### WHAT IS NEEDED
How many lines in the entries below include the string "squared"? Answer with the number only.

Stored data
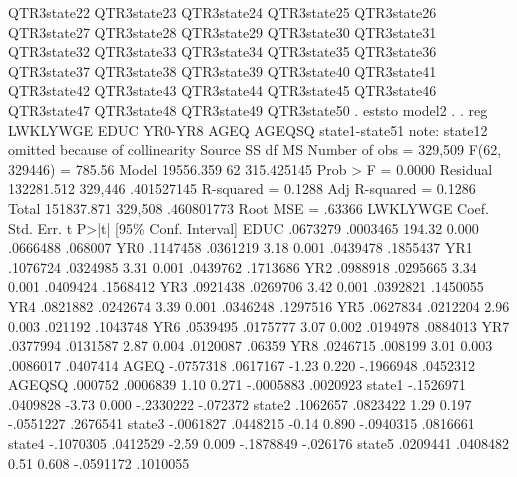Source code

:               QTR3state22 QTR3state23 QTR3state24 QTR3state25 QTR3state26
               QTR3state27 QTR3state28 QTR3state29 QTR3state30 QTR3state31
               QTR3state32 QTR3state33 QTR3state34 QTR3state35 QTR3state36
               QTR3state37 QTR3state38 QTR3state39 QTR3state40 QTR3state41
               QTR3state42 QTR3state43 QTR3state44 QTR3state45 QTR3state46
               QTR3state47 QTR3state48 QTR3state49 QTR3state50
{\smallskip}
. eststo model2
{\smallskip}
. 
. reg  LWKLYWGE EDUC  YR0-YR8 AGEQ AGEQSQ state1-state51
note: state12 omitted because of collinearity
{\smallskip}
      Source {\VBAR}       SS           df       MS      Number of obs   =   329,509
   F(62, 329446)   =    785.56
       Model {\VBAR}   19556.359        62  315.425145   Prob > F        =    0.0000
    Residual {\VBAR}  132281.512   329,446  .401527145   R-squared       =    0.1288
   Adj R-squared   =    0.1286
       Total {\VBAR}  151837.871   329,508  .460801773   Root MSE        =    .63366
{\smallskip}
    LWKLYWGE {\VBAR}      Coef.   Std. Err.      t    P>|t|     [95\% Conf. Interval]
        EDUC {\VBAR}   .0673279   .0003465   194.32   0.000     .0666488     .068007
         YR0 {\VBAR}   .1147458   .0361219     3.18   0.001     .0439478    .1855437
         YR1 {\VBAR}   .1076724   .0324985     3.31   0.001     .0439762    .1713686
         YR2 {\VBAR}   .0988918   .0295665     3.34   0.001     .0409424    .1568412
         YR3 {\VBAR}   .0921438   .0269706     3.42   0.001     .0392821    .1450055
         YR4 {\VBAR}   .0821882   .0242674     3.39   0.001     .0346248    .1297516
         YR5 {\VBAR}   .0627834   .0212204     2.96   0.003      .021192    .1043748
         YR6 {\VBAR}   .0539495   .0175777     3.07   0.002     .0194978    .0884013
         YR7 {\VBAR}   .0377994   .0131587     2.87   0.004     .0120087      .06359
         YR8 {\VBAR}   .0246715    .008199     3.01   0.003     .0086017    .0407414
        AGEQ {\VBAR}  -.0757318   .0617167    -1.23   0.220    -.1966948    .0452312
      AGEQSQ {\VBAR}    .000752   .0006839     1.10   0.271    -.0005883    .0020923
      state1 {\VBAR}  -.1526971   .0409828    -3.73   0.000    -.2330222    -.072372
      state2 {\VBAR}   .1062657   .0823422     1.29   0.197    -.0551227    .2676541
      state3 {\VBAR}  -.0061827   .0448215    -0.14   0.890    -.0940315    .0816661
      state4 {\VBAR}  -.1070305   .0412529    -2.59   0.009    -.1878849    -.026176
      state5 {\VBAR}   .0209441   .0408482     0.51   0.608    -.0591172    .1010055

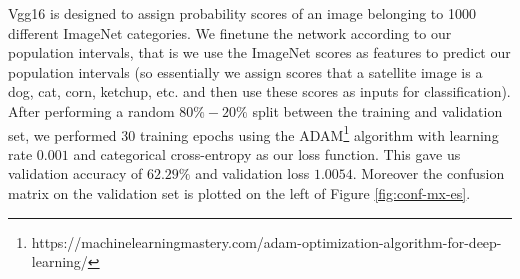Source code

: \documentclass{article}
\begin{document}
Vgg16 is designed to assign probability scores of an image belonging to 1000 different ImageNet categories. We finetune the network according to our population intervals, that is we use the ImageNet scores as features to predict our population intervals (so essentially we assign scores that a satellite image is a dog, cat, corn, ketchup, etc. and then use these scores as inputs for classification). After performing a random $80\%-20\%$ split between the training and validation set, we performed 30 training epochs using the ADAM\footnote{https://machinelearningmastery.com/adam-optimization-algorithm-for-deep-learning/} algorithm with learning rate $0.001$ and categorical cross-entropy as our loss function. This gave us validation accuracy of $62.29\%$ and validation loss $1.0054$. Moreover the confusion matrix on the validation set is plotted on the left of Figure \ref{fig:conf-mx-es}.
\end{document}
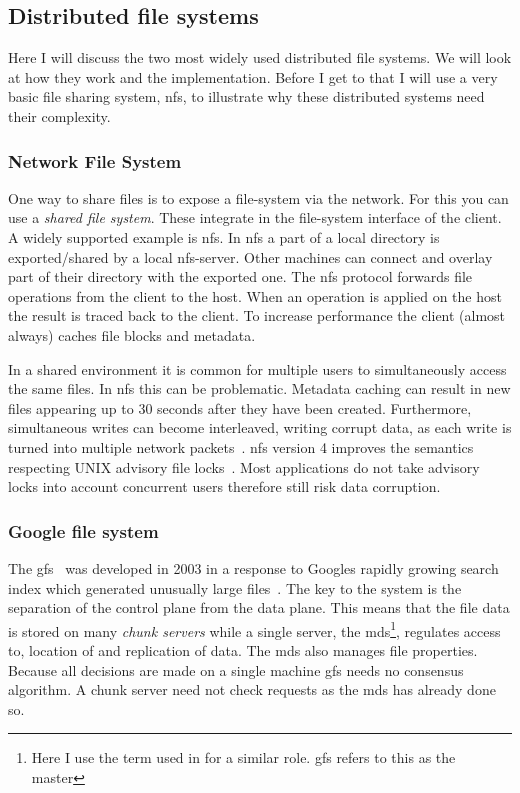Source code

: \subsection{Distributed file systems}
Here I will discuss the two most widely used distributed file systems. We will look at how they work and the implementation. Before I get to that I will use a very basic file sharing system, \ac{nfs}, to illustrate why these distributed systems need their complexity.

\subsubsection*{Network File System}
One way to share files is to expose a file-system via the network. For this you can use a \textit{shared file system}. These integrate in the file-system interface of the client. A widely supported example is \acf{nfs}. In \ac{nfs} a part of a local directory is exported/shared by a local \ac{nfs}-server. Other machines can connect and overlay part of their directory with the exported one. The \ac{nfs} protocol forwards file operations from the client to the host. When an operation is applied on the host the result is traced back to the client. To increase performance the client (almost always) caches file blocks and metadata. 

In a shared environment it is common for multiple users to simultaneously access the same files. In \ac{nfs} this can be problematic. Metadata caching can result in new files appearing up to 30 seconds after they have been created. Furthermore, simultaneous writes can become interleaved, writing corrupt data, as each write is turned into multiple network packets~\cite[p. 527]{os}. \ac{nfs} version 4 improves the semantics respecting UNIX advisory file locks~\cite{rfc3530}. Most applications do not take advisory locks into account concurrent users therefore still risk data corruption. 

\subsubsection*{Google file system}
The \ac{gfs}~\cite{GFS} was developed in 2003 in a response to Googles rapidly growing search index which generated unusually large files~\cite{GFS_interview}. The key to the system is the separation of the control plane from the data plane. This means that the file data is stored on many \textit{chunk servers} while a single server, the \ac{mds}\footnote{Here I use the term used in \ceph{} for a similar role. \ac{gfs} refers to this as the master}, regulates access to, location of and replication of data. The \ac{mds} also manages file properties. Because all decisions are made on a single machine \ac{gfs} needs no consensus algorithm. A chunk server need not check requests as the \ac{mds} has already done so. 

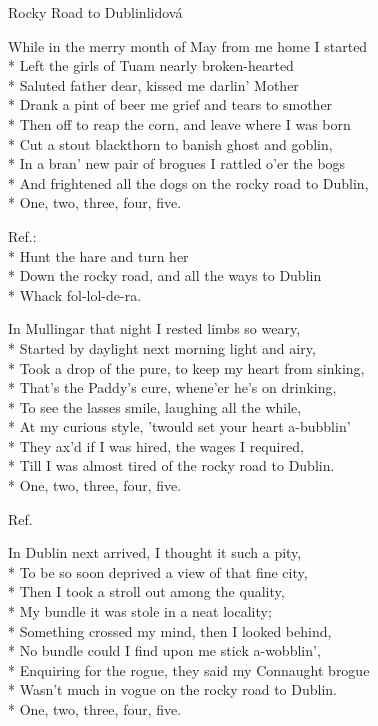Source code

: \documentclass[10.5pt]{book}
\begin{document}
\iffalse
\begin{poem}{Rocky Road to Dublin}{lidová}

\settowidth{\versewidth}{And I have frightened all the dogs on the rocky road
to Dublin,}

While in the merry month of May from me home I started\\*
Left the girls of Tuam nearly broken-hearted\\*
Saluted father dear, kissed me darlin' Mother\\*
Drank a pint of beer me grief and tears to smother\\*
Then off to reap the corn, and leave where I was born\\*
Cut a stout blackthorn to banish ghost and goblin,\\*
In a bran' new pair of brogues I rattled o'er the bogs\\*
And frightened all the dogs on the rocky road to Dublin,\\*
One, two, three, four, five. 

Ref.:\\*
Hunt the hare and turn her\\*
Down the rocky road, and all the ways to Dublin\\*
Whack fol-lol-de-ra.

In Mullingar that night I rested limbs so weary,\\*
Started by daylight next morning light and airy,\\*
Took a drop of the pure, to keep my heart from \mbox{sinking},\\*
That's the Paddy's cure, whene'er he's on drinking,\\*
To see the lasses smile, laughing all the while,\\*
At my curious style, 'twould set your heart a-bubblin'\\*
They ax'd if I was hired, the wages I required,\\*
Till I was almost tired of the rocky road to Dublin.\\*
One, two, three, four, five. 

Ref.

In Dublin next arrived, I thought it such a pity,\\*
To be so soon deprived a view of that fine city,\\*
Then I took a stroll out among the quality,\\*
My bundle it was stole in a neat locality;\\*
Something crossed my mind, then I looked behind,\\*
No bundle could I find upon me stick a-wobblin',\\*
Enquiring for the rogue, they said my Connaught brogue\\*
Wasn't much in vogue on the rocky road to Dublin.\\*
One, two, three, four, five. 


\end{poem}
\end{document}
--
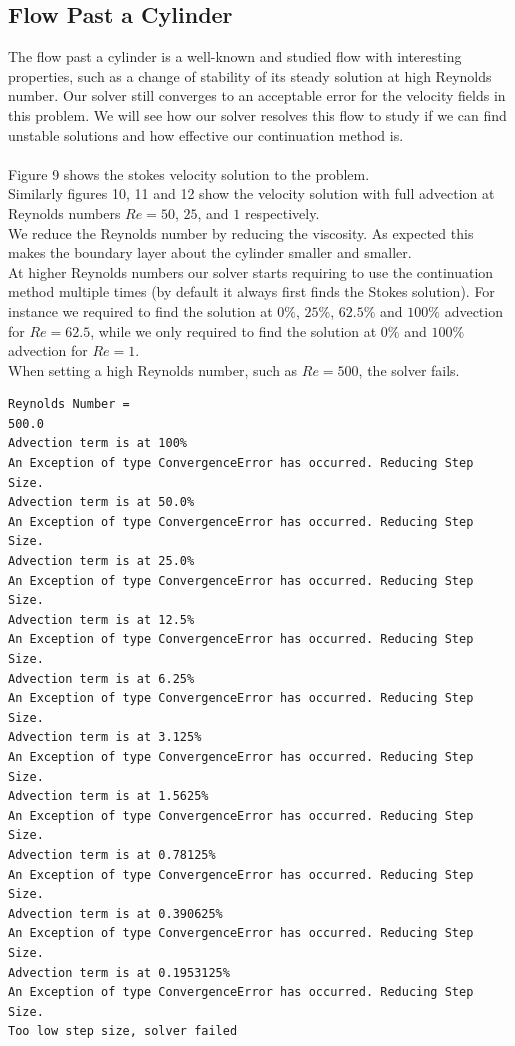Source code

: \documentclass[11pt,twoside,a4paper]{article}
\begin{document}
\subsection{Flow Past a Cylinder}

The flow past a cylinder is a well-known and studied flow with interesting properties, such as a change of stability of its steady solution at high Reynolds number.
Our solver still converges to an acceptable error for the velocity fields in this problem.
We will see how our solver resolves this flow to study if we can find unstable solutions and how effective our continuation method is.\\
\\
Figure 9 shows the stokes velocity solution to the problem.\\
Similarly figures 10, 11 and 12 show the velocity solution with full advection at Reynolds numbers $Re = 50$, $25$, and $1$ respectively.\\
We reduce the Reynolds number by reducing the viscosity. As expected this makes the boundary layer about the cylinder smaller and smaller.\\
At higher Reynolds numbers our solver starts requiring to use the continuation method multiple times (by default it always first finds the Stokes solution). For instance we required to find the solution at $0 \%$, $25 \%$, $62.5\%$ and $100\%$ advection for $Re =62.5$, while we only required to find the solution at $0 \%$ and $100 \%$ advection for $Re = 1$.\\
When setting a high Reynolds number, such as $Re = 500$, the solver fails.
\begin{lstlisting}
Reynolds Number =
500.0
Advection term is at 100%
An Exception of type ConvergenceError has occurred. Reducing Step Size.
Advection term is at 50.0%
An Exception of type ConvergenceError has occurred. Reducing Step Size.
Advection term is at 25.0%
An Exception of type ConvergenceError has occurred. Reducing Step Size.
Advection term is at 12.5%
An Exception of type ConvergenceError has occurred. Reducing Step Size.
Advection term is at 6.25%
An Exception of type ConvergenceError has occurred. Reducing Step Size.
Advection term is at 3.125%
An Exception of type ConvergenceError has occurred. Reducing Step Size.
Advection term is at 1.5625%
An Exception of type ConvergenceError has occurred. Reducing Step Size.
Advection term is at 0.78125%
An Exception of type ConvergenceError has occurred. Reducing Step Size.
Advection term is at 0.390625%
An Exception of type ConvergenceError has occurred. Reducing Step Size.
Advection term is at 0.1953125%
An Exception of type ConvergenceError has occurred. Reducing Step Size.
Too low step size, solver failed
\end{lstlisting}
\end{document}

### YOUR RESPONSE
2